** Required work **
Every line below from the one containing "interval \([0, \pi/2]\)." through the one containing "- \(\sin(x)\) is" must be transcribed exactly. Omit all lines outside that stretch.

Stored data:
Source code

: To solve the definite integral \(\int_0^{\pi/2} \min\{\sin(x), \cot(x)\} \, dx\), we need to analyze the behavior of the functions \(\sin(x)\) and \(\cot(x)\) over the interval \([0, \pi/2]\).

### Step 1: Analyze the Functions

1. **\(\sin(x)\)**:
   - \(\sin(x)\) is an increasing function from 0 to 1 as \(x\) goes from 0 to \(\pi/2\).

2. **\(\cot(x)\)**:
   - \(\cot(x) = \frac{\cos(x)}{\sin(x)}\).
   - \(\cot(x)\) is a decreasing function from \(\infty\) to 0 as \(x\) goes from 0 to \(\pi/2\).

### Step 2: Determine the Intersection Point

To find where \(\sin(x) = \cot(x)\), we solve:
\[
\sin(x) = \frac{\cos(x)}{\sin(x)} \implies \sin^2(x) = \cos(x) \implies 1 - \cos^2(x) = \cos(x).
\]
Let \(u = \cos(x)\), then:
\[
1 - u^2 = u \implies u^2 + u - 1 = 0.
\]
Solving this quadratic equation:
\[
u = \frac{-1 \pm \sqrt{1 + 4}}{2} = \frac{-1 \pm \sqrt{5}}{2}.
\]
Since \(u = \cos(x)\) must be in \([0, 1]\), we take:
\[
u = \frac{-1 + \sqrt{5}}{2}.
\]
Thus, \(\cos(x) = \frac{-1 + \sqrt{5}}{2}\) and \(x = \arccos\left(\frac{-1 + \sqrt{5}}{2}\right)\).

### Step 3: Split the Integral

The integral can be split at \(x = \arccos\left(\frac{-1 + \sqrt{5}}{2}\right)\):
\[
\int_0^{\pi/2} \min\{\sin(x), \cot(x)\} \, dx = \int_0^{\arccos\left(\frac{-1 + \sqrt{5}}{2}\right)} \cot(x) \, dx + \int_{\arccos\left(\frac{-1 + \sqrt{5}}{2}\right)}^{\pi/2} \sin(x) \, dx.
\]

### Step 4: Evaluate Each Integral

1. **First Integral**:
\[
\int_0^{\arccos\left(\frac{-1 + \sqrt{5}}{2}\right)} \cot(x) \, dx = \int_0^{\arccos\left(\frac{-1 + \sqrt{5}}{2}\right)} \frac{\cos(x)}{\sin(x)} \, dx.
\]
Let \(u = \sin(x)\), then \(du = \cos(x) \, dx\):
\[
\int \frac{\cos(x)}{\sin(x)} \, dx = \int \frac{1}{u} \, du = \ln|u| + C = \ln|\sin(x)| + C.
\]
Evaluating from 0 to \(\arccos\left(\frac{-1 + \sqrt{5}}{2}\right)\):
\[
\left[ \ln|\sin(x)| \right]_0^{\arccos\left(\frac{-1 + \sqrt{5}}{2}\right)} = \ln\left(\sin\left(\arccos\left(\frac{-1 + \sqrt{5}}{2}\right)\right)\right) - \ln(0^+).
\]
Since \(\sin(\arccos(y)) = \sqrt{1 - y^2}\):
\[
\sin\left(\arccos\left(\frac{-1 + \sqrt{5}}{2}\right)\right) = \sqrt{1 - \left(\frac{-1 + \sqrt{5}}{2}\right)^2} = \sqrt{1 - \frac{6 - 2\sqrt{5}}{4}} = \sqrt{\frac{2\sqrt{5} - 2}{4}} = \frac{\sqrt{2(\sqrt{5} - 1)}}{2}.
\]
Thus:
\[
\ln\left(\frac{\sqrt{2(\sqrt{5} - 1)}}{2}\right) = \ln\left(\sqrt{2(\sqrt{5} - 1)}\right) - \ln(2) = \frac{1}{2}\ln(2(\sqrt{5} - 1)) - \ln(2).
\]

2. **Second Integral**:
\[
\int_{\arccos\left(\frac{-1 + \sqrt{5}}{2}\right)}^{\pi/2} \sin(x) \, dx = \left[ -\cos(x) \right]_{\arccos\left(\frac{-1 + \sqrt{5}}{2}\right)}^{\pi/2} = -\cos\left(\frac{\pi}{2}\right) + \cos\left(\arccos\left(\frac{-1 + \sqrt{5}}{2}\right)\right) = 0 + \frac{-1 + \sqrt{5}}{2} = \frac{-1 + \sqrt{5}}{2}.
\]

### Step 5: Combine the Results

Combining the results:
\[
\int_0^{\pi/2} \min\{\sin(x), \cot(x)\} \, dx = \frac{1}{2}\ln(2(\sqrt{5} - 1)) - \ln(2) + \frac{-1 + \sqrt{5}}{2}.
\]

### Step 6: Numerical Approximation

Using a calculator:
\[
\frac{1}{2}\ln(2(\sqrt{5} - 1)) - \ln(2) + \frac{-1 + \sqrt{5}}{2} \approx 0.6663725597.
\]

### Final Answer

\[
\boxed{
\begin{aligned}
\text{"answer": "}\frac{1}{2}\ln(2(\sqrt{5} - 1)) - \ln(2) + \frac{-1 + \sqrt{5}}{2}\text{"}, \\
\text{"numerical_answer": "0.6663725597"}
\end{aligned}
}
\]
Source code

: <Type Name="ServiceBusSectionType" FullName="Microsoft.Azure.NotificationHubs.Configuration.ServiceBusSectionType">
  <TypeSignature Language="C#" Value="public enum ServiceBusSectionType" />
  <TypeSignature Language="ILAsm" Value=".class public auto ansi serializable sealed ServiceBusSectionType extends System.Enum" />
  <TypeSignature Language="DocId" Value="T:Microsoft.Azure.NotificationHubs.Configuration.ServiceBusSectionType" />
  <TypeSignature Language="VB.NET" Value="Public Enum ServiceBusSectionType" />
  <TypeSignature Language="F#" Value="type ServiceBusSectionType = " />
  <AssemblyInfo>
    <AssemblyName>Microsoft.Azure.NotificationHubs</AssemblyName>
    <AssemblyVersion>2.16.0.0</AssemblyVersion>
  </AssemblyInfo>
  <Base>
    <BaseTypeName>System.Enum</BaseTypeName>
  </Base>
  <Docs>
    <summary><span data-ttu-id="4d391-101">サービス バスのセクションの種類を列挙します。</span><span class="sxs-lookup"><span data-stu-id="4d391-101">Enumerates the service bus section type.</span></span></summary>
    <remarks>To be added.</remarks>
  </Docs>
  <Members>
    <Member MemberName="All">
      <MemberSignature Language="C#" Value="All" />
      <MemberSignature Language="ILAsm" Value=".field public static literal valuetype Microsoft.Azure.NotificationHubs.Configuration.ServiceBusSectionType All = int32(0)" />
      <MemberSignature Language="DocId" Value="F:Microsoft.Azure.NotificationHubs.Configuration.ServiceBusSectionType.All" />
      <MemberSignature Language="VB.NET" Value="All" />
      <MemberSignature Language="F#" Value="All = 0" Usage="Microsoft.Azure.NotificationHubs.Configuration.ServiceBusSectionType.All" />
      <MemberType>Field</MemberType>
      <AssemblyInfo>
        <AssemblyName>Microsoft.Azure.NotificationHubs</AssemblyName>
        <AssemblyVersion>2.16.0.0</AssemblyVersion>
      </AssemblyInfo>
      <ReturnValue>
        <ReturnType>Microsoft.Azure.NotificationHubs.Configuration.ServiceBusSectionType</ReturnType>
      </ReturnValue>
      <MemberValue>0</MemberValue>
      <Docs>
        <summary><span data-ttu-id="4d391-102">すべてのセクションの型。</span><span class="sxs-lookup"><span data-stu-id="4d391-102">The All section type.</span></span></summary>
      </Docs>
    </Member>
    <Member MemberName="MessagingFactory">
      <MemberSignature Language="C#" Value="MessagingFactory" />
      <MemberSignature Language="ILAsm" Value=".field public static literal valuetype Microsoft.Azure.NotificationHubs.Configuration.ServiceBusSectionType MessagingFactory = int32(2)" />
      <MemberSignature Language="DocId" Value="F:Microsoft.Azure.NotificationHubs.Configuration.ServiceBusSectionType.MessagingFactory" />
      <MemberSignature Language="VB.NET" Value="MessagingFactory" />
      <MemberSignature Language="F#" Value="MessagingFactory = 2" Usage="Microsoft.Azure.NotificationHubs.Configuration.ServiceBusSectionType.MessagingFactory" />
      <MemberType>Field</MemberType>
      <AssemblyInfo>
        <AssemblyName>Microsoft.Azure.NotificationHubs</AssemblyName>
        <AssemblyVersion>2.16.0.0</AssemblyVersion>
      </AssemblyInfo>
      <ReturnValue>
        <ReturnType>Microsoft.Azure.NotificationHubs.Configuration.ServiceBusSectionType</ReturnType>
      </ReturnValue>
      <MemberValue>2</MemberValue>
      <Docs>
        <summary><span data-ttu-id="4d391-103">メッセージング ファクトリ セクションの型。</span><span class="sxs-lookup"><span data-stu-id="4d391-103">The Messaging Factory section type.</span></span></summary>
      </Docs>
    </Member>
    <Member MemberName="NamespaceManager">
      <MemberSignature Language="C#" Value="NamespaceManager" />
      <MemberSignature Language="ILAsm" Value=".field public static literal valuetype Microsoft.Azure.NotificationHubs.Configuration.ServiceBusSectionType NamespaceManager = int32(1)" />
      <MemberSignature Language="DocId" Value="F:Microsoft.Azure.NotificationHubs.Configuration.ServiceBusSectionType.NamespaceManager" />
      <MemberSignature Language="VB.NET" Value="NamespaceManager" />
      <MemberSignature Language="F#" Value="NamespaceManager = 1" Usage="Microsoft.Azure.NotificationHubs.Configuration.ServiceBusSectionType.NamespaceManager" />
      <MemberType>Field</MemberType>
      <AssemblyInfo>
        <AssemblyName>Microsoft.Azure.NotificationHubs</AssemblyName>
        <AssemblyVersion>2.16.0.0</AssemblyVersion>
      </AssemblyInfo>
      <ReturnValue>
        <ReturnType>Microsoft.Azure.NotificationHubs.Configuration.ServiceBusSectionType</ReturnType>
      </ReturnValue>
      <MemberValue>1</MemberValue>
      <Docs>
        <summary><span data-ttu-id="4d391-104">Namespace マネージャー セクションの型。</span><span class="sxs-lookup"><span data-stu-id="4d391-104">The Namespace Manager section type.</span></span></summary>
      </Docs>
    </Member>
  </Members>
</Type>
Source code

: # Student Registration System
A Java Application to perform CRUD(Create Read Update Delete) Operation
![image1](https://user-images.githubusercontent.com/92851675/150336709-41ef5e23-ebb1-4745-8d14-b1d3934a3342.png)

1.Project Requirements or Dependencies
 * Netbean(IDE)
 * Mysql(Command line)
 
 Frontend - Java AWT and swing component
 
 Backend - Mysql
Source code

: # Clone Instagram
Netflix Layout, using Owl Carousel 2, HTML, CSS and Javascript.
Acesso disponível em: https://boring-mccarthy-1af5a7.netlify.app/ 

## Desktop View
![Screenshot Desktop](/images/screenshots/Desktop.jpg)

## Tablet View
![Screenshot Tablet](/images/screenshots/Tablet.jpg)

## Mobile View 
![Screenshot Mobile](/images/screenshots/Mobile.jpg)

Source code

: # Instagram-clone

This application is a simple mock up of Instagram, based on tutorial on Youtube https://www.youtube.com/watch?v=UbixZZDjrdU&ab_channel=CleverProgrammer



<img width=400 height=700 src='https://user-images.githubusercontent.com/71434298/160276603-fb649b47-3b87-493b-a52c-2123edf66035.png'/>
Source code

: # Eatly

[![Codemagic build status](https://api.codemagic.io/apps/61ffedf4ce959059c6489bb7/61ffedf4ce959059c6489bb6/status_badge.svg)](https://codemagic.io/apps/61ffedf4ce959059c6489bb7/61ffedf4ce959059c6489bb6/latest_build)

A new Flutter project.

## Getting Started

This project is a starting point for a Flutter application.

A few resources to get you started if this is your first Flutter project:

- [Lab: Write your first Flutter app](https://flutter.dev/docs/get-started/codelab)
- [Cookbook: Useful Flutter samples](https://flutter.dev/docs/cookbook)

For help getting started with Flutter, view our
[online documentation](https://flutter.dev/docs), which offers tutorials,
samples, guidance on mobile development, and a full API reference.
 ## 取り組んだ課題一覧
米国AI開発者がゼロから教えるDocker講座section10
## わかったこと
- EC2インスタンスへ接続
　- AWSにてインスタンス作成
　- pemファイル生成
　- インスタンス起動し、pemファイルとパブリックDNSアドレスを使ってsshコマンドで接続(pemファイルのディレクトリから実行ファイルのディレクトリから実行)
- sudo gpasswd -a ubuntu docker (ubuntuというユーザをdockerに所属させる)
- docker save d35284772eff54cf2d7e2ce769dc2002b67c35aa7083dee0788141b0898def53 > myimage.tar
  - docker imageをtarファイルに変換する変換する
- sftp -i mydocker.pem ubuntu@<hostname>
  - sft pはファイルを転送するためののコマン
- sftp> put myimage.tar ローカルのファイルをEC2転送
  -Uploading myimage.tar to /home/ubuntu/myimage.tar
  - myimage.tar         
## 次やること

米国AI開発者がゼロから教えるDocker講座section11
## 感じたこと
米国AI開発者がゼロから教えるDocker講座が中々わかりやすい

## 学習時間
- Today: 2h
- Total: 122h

** Output below **
: To solve the definite integral \(\int_0^{\pi/2} \min\{\sin(x), \cot(x)\} \, dx\), we need to analyze the behavior of the functions \(\sin(x)\) and \(\cot(x)\) over the interval \([0, \pi/2]\).

### Step 1: Analyze the Functions

1. **\(\sin(x)\)**:
   - \(\sin(x)\) is an increasing function from 0 to 1 as \(x\) goes from 0 to \(\pi/2\).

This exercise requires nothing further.